Which lines of the entries below run from the one holding "Esse projeto foi" to the one holding "## :tv: Acesse o Quizz", inclusive? Set down exactly those lines and no others.

_RECORDS FOR PROCESSING_
--*--

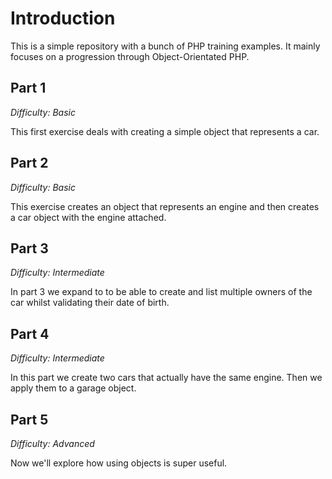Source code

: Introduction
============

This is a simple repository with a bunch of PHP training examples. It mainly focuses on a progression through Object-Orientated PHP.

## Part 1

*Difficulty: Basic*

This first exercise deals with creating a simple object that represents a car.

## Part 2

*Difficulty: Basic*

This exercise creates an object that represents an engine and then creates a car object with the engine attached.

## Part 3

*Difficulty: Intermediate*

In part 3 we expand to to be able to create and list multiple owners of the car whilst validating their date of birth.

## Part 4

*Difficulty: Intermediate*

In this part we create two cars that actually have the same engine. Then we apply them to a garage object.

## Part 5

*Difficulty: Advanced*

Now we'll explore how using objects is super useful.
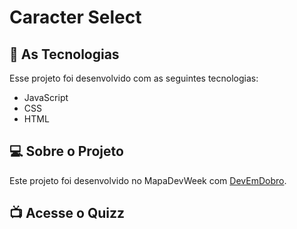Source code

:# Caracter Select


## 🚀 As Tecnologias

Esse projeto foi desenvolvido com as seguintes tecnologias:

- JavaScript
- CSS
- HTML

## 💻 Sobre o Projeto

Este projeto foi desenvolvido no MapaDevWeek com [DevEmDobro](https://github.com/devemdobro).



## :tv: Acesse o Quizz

--*--

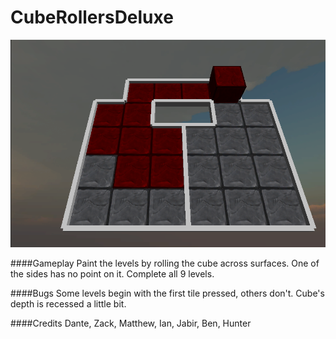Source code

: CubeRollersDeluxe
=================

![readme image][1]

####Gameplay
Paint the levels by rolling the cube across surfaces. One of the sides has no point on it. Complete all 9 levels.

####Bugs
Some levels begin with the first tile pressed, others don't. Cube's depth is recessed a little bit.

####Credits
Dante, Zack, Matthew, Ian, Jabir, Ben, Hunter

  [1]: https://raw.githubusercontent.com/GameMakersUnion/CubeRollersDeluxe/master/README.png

--*--

_OUTPUT OF THE EXERCISE_
Esse projeto foi desenvolvido com as seguintes tecnologias:

- JavaScript
- CSS
- HTML

## 💻 Sobre o Projeto

Este projeto foi desenvolvido no MapaDevWeek com [DevEmDobro](https://github.com/devemdobro).



## :tv: Acesse o Quizz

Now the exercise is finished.